Starting with Song of the Deep, because it was a huge disappointment that I decided not to finish. It’s an action adventure exploration game, metroidvania, in other words, that takes place underwater. And if you think Aquaria, then yes, the comparison is pretty close. Especially in a way that shows how Aquaria is better in pretty much everything in does, except for the looks.
Song of the Deep could be a good title if it wasn’t clearly a “hey, let’s make a downloadable-only budget game while other teams work on AAA important things” project that lacks any kind of drive and desire to be more than that. And if what it did was actually good. And yet, it isn’t. It forces lots of combat on you, but it’s boring and not fun. It has puzzles, but most of them are very easy and some rely on random physics behavior so much it’s impossible to be calm. And all of them are not about fun solutions, but rather about doing something as a chore. And it could have a cutesy story about a brave young girl, if it wasn’t narrated by one single boring voice that narrates the most pointless of things.But it does look good, yeah.
Let’s get to something pleasant, though.
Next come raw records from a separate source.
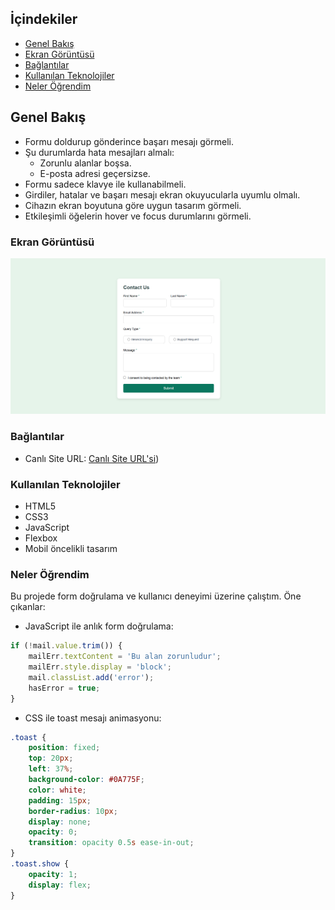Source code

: 
## İçindekiler
  - [Genel Bakış](#genel-bakış)
  - [Ekran Görüntüsü](#ekran-görüntüsü)
  - [Bağlantılar](#bağlantılar)
  - [Kullanılan Teknolojiler](#kullanılan-teknolojiler)
  - [Neler Öğrendim](#neler-öğrendim)

## Genel Bakış

- Formu doldurup gönderince başarı mesajı görmeli.
- Şu durumlarda hata mesajları almalı:
  - Zorunlu alanlar boşsa.
  - E-posta adresi geçersizse.
- Formu sadece klavye ile kullanabilmeli.
- Girdiler, hatalar ve başarı mesajı ekran okuyucularla uyumlu olmalı.
- Cihazın ekran boyutuna göre uygun tasarım görmeli.
- Etkileşimli öğelerin hover ve focus durumlarını görmeli.

### Ekran Görüntüsü

![Ekran Görüntüsü](./screenshot.png)

### Bağlantılar

- Canlı Site URL: [Canlı Site URL'si](https://tunakahraman-front.github.io/Iletisim-formu/))

### Kullanılan Teknolojiler

- HTML5
- CSS3
- JavaScript
- Flexbox
- Mobil öncelikli tasarım

### Neler Öğrendim

Bu projede form doğrulama ve kullanıcı deneyimi üzerine çalıştım. Öne çıkanlar:

- JavaScript ile anlık form doğrulama:
```javascript
if (!mail.value.trim()) {
    mailErr.textContent = 'Bu alan zorunludur';
    mailErr.style.display = 'block';
    mail.classList.add('error');
    hasError = true;
}
```
- CSS ile toast mesajı animasyonu:
```css
.toast {
    position: fixed;
    top: 20px;
    left: 37%;
    background-color: #0A775F;
    color: white;
    padding: 15px;
    border-radius: 10px;
    display: none;
    opacity: 0;
    transition: opacity 0.5s ease-in-out;
}
.toast.show {
    opacity: 1;
    display: flex;
}
```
The Sea Will Claim Everything is charming, weird and amazing. Written by the same person who would later write The Talos Principle, it’s full of strange well written monologues and dialogues that feature humor, philosophy, serious issues, story building and pop references in surprisingly smart dozes. It does require you to calm down, slowly read everything and enjoy your time with the game (even if it is possible to just randomly click through it, if you want, and ruin the experience).
It’s a quirky first person per-screen point and click adventure game with strangely drawn style and interface that is more interactive in helpful and weird (mostly weird) ways. Most things just do funny noises, but some can actually help with puzzles. It’s a strange thing that reminded me a bit of The Neverhood in how serious, yet not very serious it is. And it’s definitely worth a try, whenever you can give a text-heavy adventure game 5 hours or less.
And ABZÛ… Wow, what a game that is… It’s one of the most beautiful experiences I’ve ever had in gaming ever. Just watch the video. If you like what you see immediately, stop the video and get the game so not to spoil some of the magic. I tried to show as little as possible while showing the magic, but it’s so amazing to experience it for yourself.
What is the game about? Well, it’s a beautiful adventure under the ocean made by the new team of the creative director of Journey (which I’m still yet to play). So, it isn’t really surprising their new game is a beautiful adventure as well. It’s not challenging, of course, more playful and fun, with simple, yet meaningful interactions and a lot of simple wonder. It’s also quite short, being about 3 condensed hours of magic. Definitely worth checking.
P.S. And yes, the title is a bit of a reference to one particularly good music record.